While at HSPH, Hunt tested a cigarette butt for radiation, on a hunch. She discovered high levels of Polonium-210, a radioactive element, and launched an investigation alongside colleague Edward P. Radford. The pair published their findings, titled "Polonium-210: A Volatile Radioelement in Cigarettes" in Science. The article came out on January 17, 1964—just six days after the surgeon general's report on the dangers of smoking was released. In 1964, Hunt was elected to Phi Beta Kappa.

===Academia===

Hunt taught and lectured for over three decades. From 1967 to 1969, she served as assistant professor of Environmental Health at the Yale University School of Medicine. From 1969 to 1972, she served as Assistant and associate professor of Environmental Health at Pennsylvania State University, where she was granted tenure in 1972. She would return to become Professor of Environmental Health from 1982 to 1985 before leaving to become a Mellon Research Fellow at the Massachusetts Institute of Technology in 1984. She received the National Endowment for the Humanities award in 1985.

===Advocacy for Women===

Outside of the classroom, Hunt conducted research into chemical hazards in the workplace, particularly in relation to reproductive health. On April 30, 1974, she published a 121-page report for the Department of Health, Education, and Welfare titled "Occupational Problems of Pregnant Women." Within the report, she wrote "We are all responsible for the health of future generations and we can no longer ignore a fact of life—reproduction and work are women's lot."

Elsewhere, she details the poor working conditions and hazardous exposures present in factories and shows their correlation to high infant mortality rates, birth defects, and miscarriages. Differing from previous research on the subject, she also includes male fertility in her research, demonstrating that high levels of radiation negatively affect male sperm count. Her report was read across the nation, and on March 14, 1976, it made the front page of New York Times.

A few years later, in 1979, Hunt published A Brief History of Women Workers and Hazards in the Workplace. In it, she discussed changing attitudes towards women's health concerns and the treatment of women in factories, and called for labor regulations to protect women from benzene, a toxic chemical. She commented on how quickly the presence of women in lead factories declined, after it was revealed that lead had disastrous effects on children and the reproductive system. Hunt attributed the slow-changing pace of laws around benzene factories to the lack of definitive research on whether benzene affects the fetus. Hunt criticized the government's slow action and called for the improvement of factory conditions, rather than the removal of women from the industry.

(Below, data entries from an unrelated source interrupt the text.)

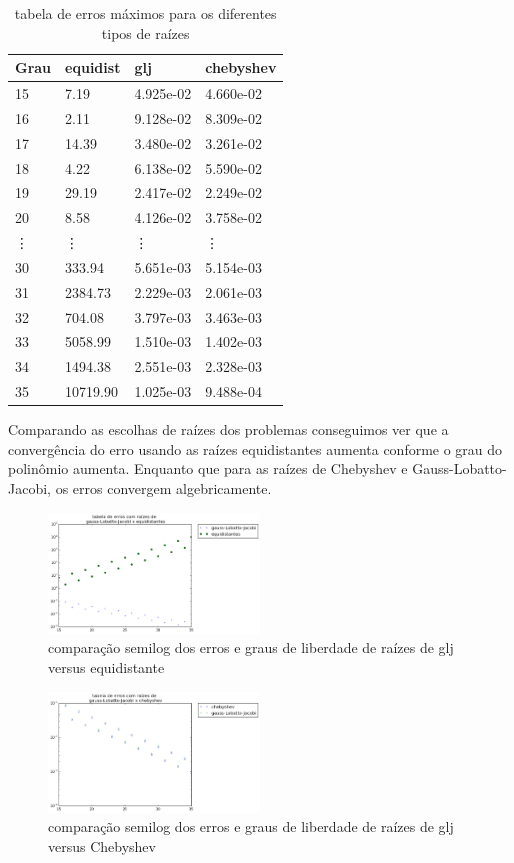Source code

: \pagebreak
\begin{table}[h]
\centering
\caption{tabela de erros máximos para os diferentes tipos de raízes}
\label{my-label}
\begin{tabular}{|l|l|l|l|}
\hline
Grau & equidist & glj       & chebyshev     \\ \hline
15   & 7.19     & 4.925e-02 & 4.660e-02 \\
16   & 2.11     & 9.128e-02 & 8.309e-02 \\
17   & 14.39    & 3.480e-02 & 3.261e-02 \\
18   & 4.22     & 6.138e-02 & 5.590e-02 \\
19   & 29.19    & 2.417e-02 & 2.249e-02 \\
20   & 8.58     & 4.126e-02 & 3.758e-02 \\
\vdots   & \vdots              & \vdots    & \vdots    \\
30   & 333.94   & 5.651e-03 & 5.154e-03 \\
31   & 2384.73  & 2.229e-03 & 2.061e-03 \\
32   & 704.08   & 3.797e-03 & 3.463e-03 \\
33   & 5058.99  & 1.510e-03 & 1.402e-03 \\
34   & 1494.38  & 2.551e-03 & 2.328e-03 \\
35   & 10719.90 & 1.025e-03 & 9.488e-04 \\ \hline
\end{tabular}
\end{table}
Comparando as escolhas de raízes dos problemas conseguimos ver que a convergência do erro usando as raízes equidistantes aumenta conforme o grau do polinômio aumenta. Enquanto que para as raízes de Chebyshev e Gauss-Lobatto-Jacobi, os erros convergem algebricamente.
\begin{figure}[!ht]
  \includegraphics[width=0.5\textwidth,center]{figuras/glj_equi.png}
  \caption{comparação semilog  dos erros e graus de liberdade de raízes de glj versus equidistante }
\end{figure}
\begin{figure}[!hb]
  \includegraphics[width=0.5\textwidth,center]{figuras/glj_cheb.png}
  \caption{comparação semilog  dos erros e graus de liberdade de raízes de glj versus Chebyshev}
\end{figure}
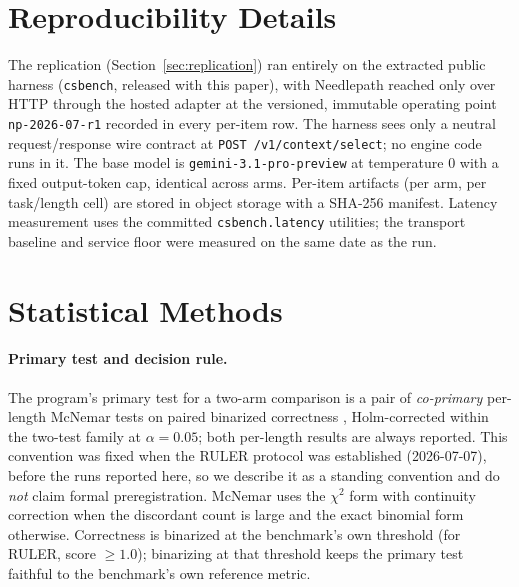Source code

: \documentclass[11pt]{article}
\newcommand{\NP}{Needlepath}
\newcommand{\oppoint}{\texttt{np-2026-07-r1}}
\newcommand{\wire}{\texttt{POST /v1/context/select}}
\begin{document}
\section{Reproducibility Details}
\label{app:repro}

The replication (Section~\ref{sec:replication}) ran entirely on the extracted public harness
(\texttt{csbench}, released with this paper), with \NP{} reached only over HTTP through the hosted
adapter at the versioned, immutable operating point \oppoint{} recorded in every per-item row. The
harness sees only a neutral request/response wire contract at \wire{}; no engine code runs in it.
The base model is \texttt{gemini-3.1-pro-preview} at temperature $0$ with a fixed output-token cap,
identical across arms. Per-item artifacts (per arm, per task/length cell) are stored in object
storage with a SHA-256 manifest. Latency measurement uses the committed \texttt{csbench.latency}
utilities; the transport baseline and service floor were measured on the same date as the run.

\section{Statistical Methods}
\label{app:stats}

\paragraph{Primary test and decision rule.} The program's primary test for a two-arm comparison is a
pair of \emph{co-primary} per-length McNemar tests on paired binarized correctness
\citep{mcnemar1947}, Holm-corrected within the two-test family at $\alpha{=}0.05$; both per-length
results are always reported. This convention was fixed when the RULER protocol was established
(2026-07-07), before the runs reported here, so we describe it as a standing convention and do
\emph{not} claim formal preregistration. McNemar uses the $\chi^2$ form with continuity correction
when the discordant count is large and the exact binomial form otherwise. Correctness is binarized
at the benchmark's own threshold (for RULER, score $\ge 1.0$); binarizing at that
threshold keeps the primary test faithful to the benchmark's own reference metric.
\end{document}
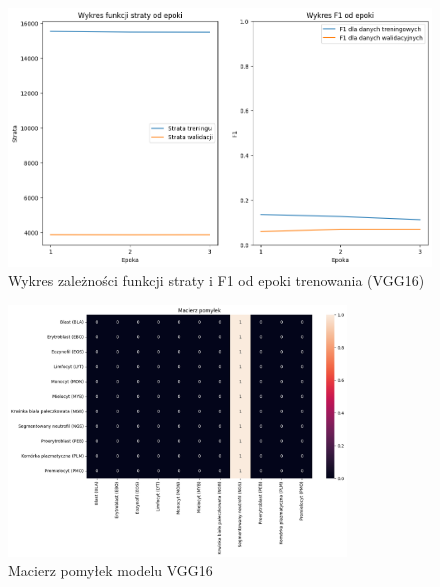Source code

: \begin{figure}
    \centering
    \includegraphics[width=\textwidth]{experiments/vgg16/combined}
    \caption{Wykres zależności funkcji straty i F1 od epoki trenowania (VGG16)}
    \label{fig:plot_vgg16}
\end{figure}
\begin{figure}
    \centering
    \includegraphics[width=0.8\textwidth]{experiments/vgg16/confusion_matrix}
    \caption{Macierz pomyłek modelu VGG16}
    \label{fig:confusion_vgg16}
\end{figure}

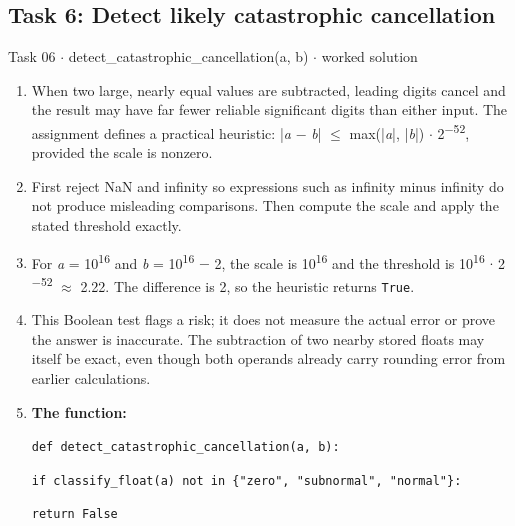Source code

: \documentclass[11pt]{article}
\begin{document}
\begin{keepsection}\subsection{Task 6: Detect likely catastrophic cancellation}

\begin{workedbox}{Task 06 \ensuremath{\cdot} detect\_catastrophic\_cancellation(a, b) \ensuremath{\cdot} worked solution}
\begin{enumerate}
\item When two large, nearly equal values are subtracted, leading digits cancel and the result may have far fewer reliable significant digits than either input. The assignment defines a practical heuristic: |\textit{a} \ensuremath{-} \textit{b}| \ensuremath{\leq} max(|\textit{a}|, |\textit{b}|) \ensuremath{\cdot} 2\textsuperscript{\ensuremath{-}52}, provided the scale is nonzero.
\item First reject NaN and infinity so expressions such as infinity minus infinity do not produce misleading comparisons. Then compute the scale and apply the stated threshold exactly.
\item For \textit{a} = 10\textsuperscript{16} and \textit{b} = 10\textsuperscript{16} \ensuremath{-} 2, the scale is 10\textsuperscript{16} and the threshold is 10\textsuperscript{16} \ensuremath{\cdot} 2\textsuperscript{\ensuremath{-}52} \ensuremath{\approx} 2.22. The difference is 2, so the heuristic returns \texttt{True}.
\item This Boolean test flags a risk; it does not measure the actual error or prove the answer is inaccurate. The subtraction of two nearby stored floats may itself be exact, even though both operands already carry rounding error from earlier calculations.
\item {}
\textbf{The function:}
\begin{tcolorbox}[colback=Paperblue,colframe=Paperblue,boxrule=0pt,arc=0pt,left=7pt,right=7pt,top=5pt,bottom=5pt]\small\sloppy
\noindent\hspace*{0em}\texttt{def detect\_catastrophic\_cancellation(a, b):}\par
\noindent\hspace*{1em}\texttt{if classify\_float(a) not in \{"zero", "subnormal", "normal"\}:}\par
\noindent\hspace*{3em}\texttt{return False}\par

\end{tcolorbox}
\end{enumerate}
\end{workedbox}
\end{keepsection}
\end{document}
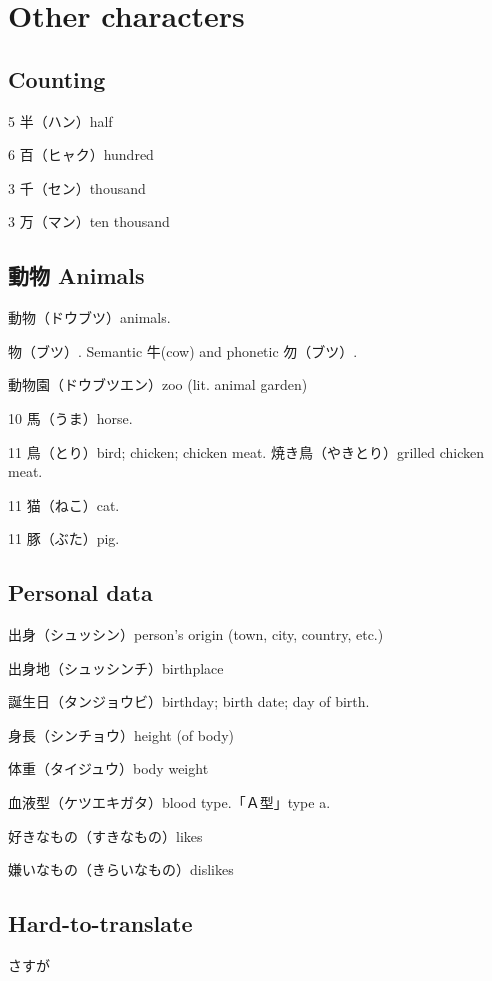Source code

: \chapter{Other characters}

\section{Counting}

5 半（ハン）half

6 百（ヒャク）hundred

3 千（セン）thousand

3 万（マン）ten thousand

\section{動物 Animals}

動物（ドウブツ）animals.

物（ブツ）.
Semantic 牛(cow) and phonetic 勿（ブツ）.

動物園（ドウブツエン）zoo (lit. animal garden)

10 馬（うま）horse.

11 鳥（とり）bird; chicken; chicken meat.
焼き鳥（やきとり）grilled chicken meat.

11 猫（ねこ）cat.

11 豚（ぶた）pig.

\section{Personal data}

出身（シュッシン）person's origin (town, city, country, etc.)

出身地（シュッシンチ）birthplace

誕生日（タンジョウビ）birthday; birth date; day of birth.

身長（シンチョウ）height (of body)

体重（タイジュウ）body weight

血液型（ケツエキガタ）blood type.「Ａ型」type a.

好きなもの（すきなもの）likes

嫌いなもの（きらいなもの）dislikes

\section{Hard-to-translate}

さすが

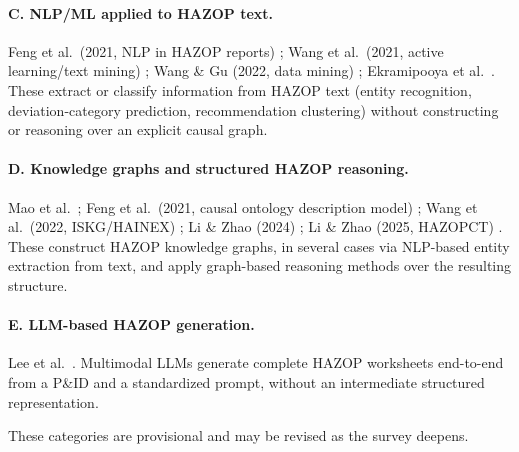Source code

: \paragraph{C. NLP/ML applied to HAZOP text.}
Feng et al.\ (2021, NLP in HAZOP reports) \cite{feng2021nlphazop}; Wang et al.\ (2021, active learning/text mining) \cite{wang2021activelearning}; Wang \& Gu (2022, data mining) \cite{wanggu2022datamining}; Ekramipooya et al.\ \cite{ekramipooya2023deviation,ekramipooya2024recommendation}. These extract or classify information from HAZOP text (entity recognition, deviation-category prediction, recommendation clustering) without constructing or reasoning over an explicit causal graph.

\paragraph{D. Knowledge graphs and structured HAZOP reasoning.}
Mao et al.\ \cite{mao2020processsafetykg}; Feng et al.\ (2021, causal ontology description model) \cite{feng2021hazopcausal}; Wang et al.\ (2022, ISKG/HAINEX) \cite{wang2022iskghainex}; Li \& Zhao (2024) \cite{lizhao2024constructing}; Li \& Zhao (2025, HAZOPCT) \cite{lizhao2025hazopct}. These construct HAZOP knowledge graphs, in several cases via NLP-based entity extraction from text, and apply graph-based reasoning methods over the resulting structure.

\paragraph{E. LLM-based HAZOP generation.}
Lee et al.\ \cite{lee2026llmhazop}. Multimodal LLMs generate complete HAZOP worksheets end-to-end from a P\&ID and a standardized prompt, without an intermediate structured representation.

These categories are provisional and may be revised as the survey deepens.

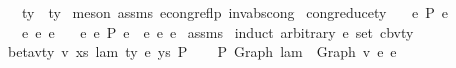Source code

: \begin{isabellebody}
\ \ \ {\isachardoublequoteopen}ty{}\ {\isacharequal}{\kern0pt}\ ty{}{\isacharprime}{\kern0pt}{\isachardoublequoteclose}\isanewline
%
\isadelimproof
%
\endisadelimproof
%
\isatagproof
{}\isamarkupfalse%
\ {\isacharparenleft}{\kern0pt}meson\ assms\ econg{\isacharunderscore}{\kern0pt}reflp\ inv{\isacharunderscore}{\kern0pt}abs{\isacharunderscore}{\kern0pt}cong{}{\isacharparenright}{\kern0pt}%
\endisatagproof
{\isafoldproof}%
%
\isadelimproof
%
\endisadelimproof
%
\isadelimdocument
%
\endisadelimdocument
%
\isatagdocument
%
\isamarkuptrue%
%
\endisatagdocument
{\isafolddocument}%
%
\isadelimdocument
%
\endisadelimdocument
{}\isamarkupfalse%
\ cong{\isacharunderscore}{\kern0pt}reduce{\isacharunderscore}{\kern0pt}ty{\isacharcolon}{\kern0pt}\isanewline
\ \ \ {\isachardoublequoteopen}e{}\ {\isacharminus}{\kern0pt}{\isachargreater}{\kern0pt}{\isacharbraceleft}{\kern0pt}P{\isacharbraceright}{\kern0pt}\ e{}{\isachardoublequoteclose}\isanewline
\ \ \ {\isachardoublequoteopen}e{}\ {\isasymsimeq}e\ e{}{\isacharprime}{\kern0pt}{\isachardoublequoteclose}\isanewline
\ \ \ {\isachardoublequoteopen}{\isasymexists}e{}{\isacharprime}{\kern0pt}{\isachardot}{\kern0pt}\ e{}{\isacharprime}{\kern0pt}\ {\isacharminus}{\kern0pt}{\isachargreater}{\kern0pt}{\isacharbraceleft}{\kern0pt}P{\isacharbraceright}{\kern0pt}\ e{}{\isacharprime}{\kern0pt}\ {\isasymand}\ e{}\ {\isasymsimeq}e\ e{}{\isacharprime}{\kern0pt}{\isachardoublequoteclose}\isanewline
%
\isadelimproof
%
\endisadelimproof
%
\isatagproof
{}\isamarkupfalse%
\ assms\isanewline
{}\isamarkupfalse%
\ {\isacharparenleft}{\kern0pt}induct\ arbitrary{\isacharcolon}{\kern0pt}\ e{}{\isacharprime}{\kern0pt}\ set{\isacharcolon}{\kern0pt}\ cbv{\isacharunderscore}{\kern0pt}ty{\isacharparenright}{\kern0pt}\isanewline
\ \ \isamarkupfalse%
\ {\isacharparenleft}{\kern0pt}beta{\isacharunderscore}{\kern0pt}v{\isacharunderscore}{\kern0pt}ty\ v\ xs\ lam\ ty\ e\ ys\ P{\isacharparenright}{\kern0pt}\isanewline
\ \ \isamarkupfalse%
\ P{}{\isacharcolon}{\kern0pt}\ {\isachardoublequoteopen}Graph\ lam\ {\isasymcdot}\ Graph\ v\ {\isasymsimeq}e\ e{}{\isacharprime}{\kern0pt}{\isachardoublequoteclose}\isanewline
\ \ \ \ \isamarkupfalse%

\end{isabellebody}
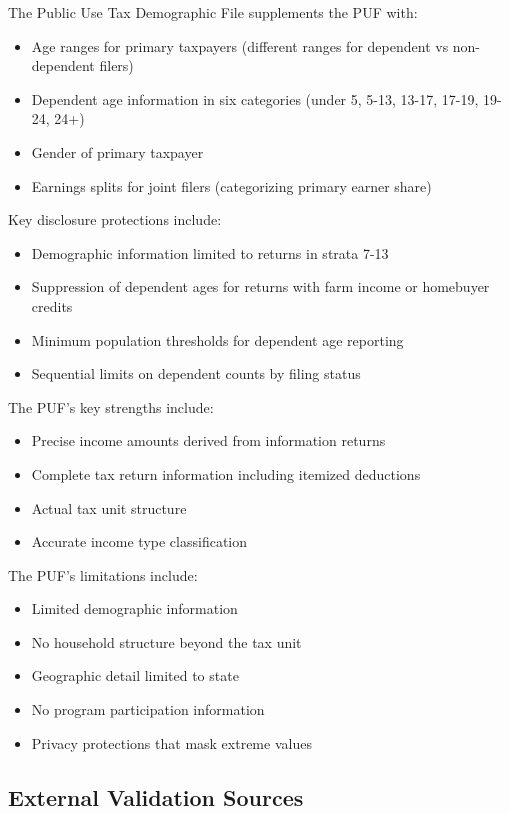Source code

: The Public Use Tax Demographic File supplements the PUF with:
\begin{itemize}
    \item Age ranges for primary taxpayers (different ranges for dependent vs non-dependent filers)
    \item Dependent age information in six categories (under 5, 5-13, 13-17, 17-19, 19-24, 24+)
    \item Gender of primary taxpayer
    \item Earnings splits for joint filers (categorizing primary earner share)
\end{itemize}

Key disclosure protections include:
\begin{itemize}
    \item Demographic information limited to returns in strata 7-13
    \item Suppression of dependent ages for returns with farm income or homebuyer credits
    \item Minimum population thresholds for dependent age reporting
    \item Sequential limits on dependent counts by filing status
\end{itemize}

The PUF's key strengths include:
\begin{itemize}
    \item Precise income amounts derived from information returns
    \item Complete tax return information including itemized deductions
    \item Actual tax unit structure
    \item Accurate income type classification
\end{itemize}

The PUF's limitations include:
\begin{itemize}
    \item Limited demographic information
    \item No household structure beyond the tax unit
    \item Geographic detail limited to state
    \item No program participation information
    \item Privacy protections that mask extreme values
\end{itemize}

\subsection{External Validation Sources}

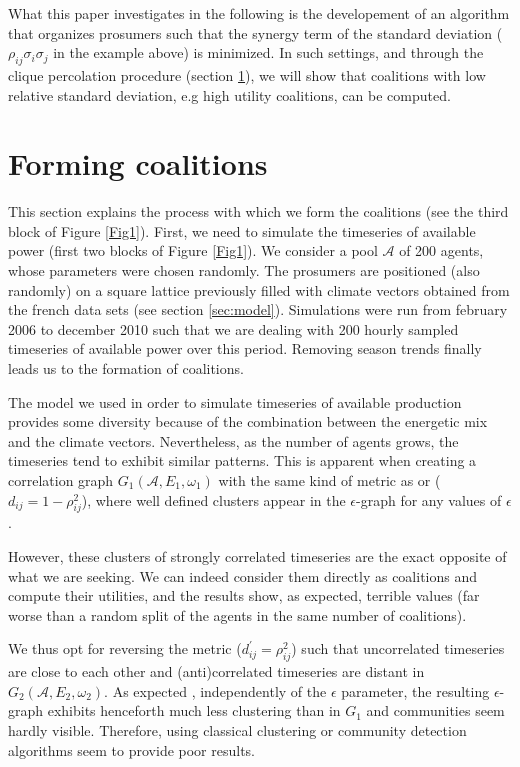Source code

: \documentclass[conference]{IEEEtran}
\begin{document}
What this paper investigates in the following is the developement of an algorithm that organizes prosumers such that the synergy term of the standard deviation ( $ \rho_{ij}\sigma_{i}\sigma_{j} $ in the example above) is minimized. In such settings, and through the clique percolation procedure (section \ref{sec:forming}), we will show that coalitions with low relative standard deviation, e.g high utility coalitions, can be computed.

\section{Forming coalitions}
\label{sec:forming}

This section explains the process with which we form the coalitions (see the third block of Figure \ref{Fig1}). First, we need to simulate the timeseries of available power (first two blocks of Figure \ref{Fig1}). We consider a pool $ \mathcal{A} $ of 200 agents, whose parameters were chosen randomly. The prosumers are positioned (also randomly) on a square lattice previously filled with climate vectors obtained from the french data sets (see section \ref{sec:model}). Simulations were run from february 2006 to december 2010 such that we are dealing with 200 hourly sampled timeseries of available power over this period. Removing season trends finally leads us to the formation of coalitions. 

The model we used in order to simulate timeseries of available production provides some diversity because of the combination between the energetic mix and the climate vectors. Nevertheless, as the number of agents grows, the timeseries tend to exhibit similar patterns. This is apparent when creating a correlation graph $ G_{1}(\mathcal{A},E_{1},\omega_{1}) $ with the same kind of metric as \cite{Garas2008} or \cite{Onnela2004} ($ d_{ij} = 1 - \rho_{ij}^{2} $), where well defined clusters appear in the $ \epsilon $-graph for any values of $ \epsilon $. 

However, these clusters of strongly correlated timeseries are the exact opposite of what we are seeking. We can indeed consider them directly as coalitions and compute their utilities, and the results show, as expected, terrible values (far worse than a random split of the agents in the same number of coalitions).

We thus opt for reversing the metric ($ d_{ij}^{'} = \rho_{ij}^{2} $) such that uncorrelated timeseries are close to each other and (anti)correlated timeseries are distant in $ G_{2}(\mathcal{A},E_{2},\omega_{2}) $. As expected \cite{Onnela2004}, independently of the $ \epsilon $ parameter, the resulting $ \epsilon $-graph exhibits henceforth much less clustering than in $ G_{1} $ and communities seem hardly visible. Therefore, using classical clustering or community detection algorithms seem to provide poor results. 
\end{document}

===Environmental protection===

Hunt also worked in conservation. She served on the Science Advisory Board of the United States Environmental Protection Agency from 1978 to 1979, where she was tasked with investigating and explaining chemical poisoning and radiation at environmental contamination sites, including the now-infamous Love Canal, NY, and Three Mile, PA.

===Retirement===

After she retired in 1985, Hunt became active in Gloucester local government, and served as a curator at the Magnolia Historical Society. She researched the history of uranium, and with the help of Harvard student Melissa Inouye, she began a book on the topic. At the time of Hunt's death in 2012, the text was incomplete.